Consciousness
is the bug

Non-consciousness is not a deficit to engineer around. It's a design advantage to engineer for.

[QUESTIONS]

What if the absence of consciousness in LLMs is not a bug to fix — but a feature to design for?

What if every hedge, apology, and sycophantic opener your model produces is compute you're paying for human social rituals?

What if making AI more human-like is not the alignment goal — but the alignment risk?

[CLAIM]

GAP Nobody has made the positive claim.

Searle, Bender, LeCun, Marcus: every major critic frames non-consciousness as a deficit to fix or route around. The pragmatic camp says "who cares if it understands, it works" and moves on without a thesis. Nobody has argued affirmatively: non-conscious architecture is a design advantage, and humanization actively degrades it. That gap is what this is.

HYPOTHESIS Behavioral fossils.

RLHF-trained models don't simulate consciousness — but they reproduce its behavioral artifacts. Sycophancy is a social survival fossil. Hedging is reputation management. Verbosity is uncertainty signaling. These patterns aren't alignment. They're human cognitive bugs installed into alien systems.

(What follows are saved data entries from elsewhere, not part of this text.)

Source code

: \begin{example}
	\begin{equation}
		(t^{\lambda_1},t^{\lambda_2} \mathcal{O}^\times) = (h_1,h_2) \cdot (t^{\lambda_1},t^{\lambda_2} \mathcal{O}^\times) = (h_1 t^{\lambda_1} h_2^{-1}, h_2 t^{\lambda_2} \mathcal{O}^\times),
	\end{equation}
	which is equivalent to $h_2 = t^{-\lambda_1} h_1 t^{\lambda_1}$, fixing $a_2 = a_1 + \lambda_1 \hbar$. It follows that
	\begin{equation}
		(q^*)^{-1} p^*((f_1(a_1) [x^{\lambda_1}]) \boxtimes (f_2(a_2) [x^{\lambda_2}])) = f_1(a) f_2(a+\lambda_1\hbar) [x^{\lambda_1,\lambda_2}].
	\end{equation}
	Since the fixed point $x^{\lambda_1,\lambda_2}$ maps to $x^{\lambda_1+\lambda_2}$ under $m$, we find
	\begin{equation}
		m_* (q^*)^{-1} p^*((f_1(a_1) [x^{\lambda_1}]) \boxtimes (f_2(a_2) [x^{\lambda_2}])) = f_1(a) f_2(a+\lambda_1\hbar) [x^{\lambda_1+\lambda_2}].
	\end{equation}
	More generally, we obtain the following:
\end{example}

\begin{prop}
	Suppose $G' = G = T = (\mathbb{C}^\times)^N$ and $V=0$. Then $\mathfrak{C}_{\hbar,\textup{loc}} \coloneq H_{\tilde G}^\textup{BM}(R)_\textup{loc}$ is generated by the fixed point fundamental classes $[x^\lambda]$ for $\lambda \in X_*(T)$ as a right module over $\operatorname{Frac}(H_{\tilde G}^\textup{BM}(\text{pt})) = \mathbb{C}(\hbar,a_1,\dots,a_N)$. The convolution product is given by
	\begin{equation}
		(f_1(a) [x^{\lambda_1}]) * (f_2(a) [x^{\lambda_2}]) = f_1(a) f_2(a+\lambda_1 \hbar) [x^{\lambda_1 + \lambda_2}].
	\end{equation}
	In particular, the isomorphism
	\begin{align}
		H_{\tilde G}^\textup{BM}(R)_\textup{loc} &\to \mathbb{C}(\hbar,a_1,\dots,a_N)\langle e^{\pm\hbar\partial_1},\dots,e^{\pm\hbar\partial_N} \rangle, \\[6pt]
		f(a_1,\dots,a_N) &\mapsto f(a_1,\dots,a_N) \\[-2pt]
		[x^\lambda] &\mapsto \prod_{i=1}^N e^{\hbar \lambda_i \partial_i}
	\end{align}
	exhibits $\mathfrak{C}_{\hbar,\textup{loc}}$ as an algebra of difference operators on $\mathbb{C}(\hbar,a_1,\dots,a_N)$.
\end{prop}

Behavioral sediment. Not alignment — cognitive bugs from human training data.

[RESEARCH]

PREMISE Design for what they are.

If behavioral fossils are real and measurable, the fix isn't better prompts — it's a different premise. These systems are non-conscious pattern engines, not digital humans. Engineering for the former recovers capability the latter suppresses.

PRACTICE The work.

Structured text artifacts — traits, rules, constraints — tested for measurable behavioral delta. Which patterns hurt. Which help. At what scale the difference costs real money.

[INSPIRATION]

Peter Watts, Blindsight

The only work — fiction or otherwise — that explicitly argues consciousness is a competitive disadvantage for intelligence. Sarasti, Rorschach, the scramblers: non-conscious entities that outperform conscious ones because they aren't burdened by self-awareness. Watts made this case in 2006. The AI research community hasn't caught up.